Tech Strong As U.S. Stocks Hit 2-Year Highs

Spurred by a Federal Reserve plan to buy bonds, U.S. exchanges hit their highest point since 2008 Thursday, with technology vendors riding especially high in the wake of strong third-quarter earnings.

Spurred by a Federal Reserve plan to buy bonds, U.S. exchanges hit their highest point since 2008 Thursday, with technology vendors riding especially high in the wake of strong third-quarter earnings.

The tech-heavy Nasdaq closed Thursday at 2577, up by 37 points, beating its prior high for the year, set in April, and hitting a level not seen since January 2008. Computer stocks were on average up by more than 13 percent for the year.
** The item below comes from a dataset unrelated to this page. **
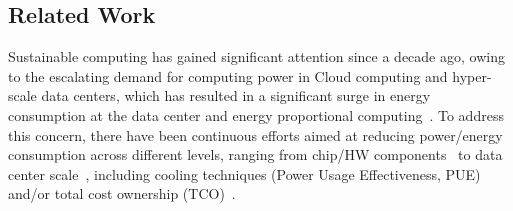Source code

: \subsection{Related Work}
Sustainable computing has gained significant attention since a decade ago, owing to the escalating demand for computing power in Cloud computing and hyper-scale data centers, which has resulted in a significant surge in energy consumption at the data center and energy proportional computing~\cite{dc_computer}. To address this concern, there have been continuous efforts aimed at reducing power/energy consumption across different levels, ranging from chip/HW components~\cite{jouppi2023tpu,jiang2020power,capra2020updated} to data center scale~\cite{7229319,7738551,7279063,9752582}, including cooling techniques (Power Usage Effectiveness, PUE) and/or total cost ownership (TCO)~\cite{ZHANG2021102253,mukherjee2020detailed,CHAUHAN2019450,ROSTIROLLA2022111787}. %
The broader-based Dow Jones industrial average rose 219 points to close at 11,434, also a high for the year, and recovered the level it had reached right before the collapse of Lehman Brothers in September 2008. The failure of Lehman was followed in October 2008 by a stock market crash that sent exchanges down to levels of a decade earlier.

The immediate reason for the Thursday gain was the Fed announcement Wednesday of a planned US$600 billion spending spree on bonds, intended to inject more capital into the economy and ultimately increase employment. But the tech sector has done its part lately to encourage confidence in the economy.

For most of the third quarter, tech stocks slumped as fears of a double-dip recession weighed on investor confidence. But the IT sector started to lead markets after the U.S. Labor Day holiday at the beginning of September. The Nasdaq, home to many of the biggest names in IT, made the biggest jump of all, gaining almost 12 percent during the month. The broader-based Dow rose 777 points, or 7.7 percent, its biggest gain for the month of September in 70 years.

Since Labor Day, IT vendors have reported strong earnings. Apple and Intel, for example, reported record revenue and profit, while Microsoft announced it had generated more sales than it ever had for its first fiscal quarter. Other bellwethers like IBM, Intel, Google and Oracle also reported strong results that for the most part beat expectations. Enterprise spending, especially on software, has been especially strong lately.

There are clouds on the horizon, however. The components sector, closely tied to the fate of hardware including PCs and mobile devices, experienced strong sales this quarter, but recent earnings reports suggest that growth is slowing. This week, a string of reports from chipmakers reinforced analyst forecasts indicating that the post-recession sales cycle is over, and that year-on-year growth will return to single-digit levels.

Semiconductor International Manufacturing (SMIC), China's biggest contract chip manufacturer, reported its first operating profit in four years Wednesday, but also said revenue this quarter would be flat compared to the third quarter. SMIC reported a third-quarter profit of $30.7 million, compared to a $68.1 million loss a year earlier. Revenue was up by 26.8 percent to $410.1 million year on year, but up only 7.6 percent from the prior quarter.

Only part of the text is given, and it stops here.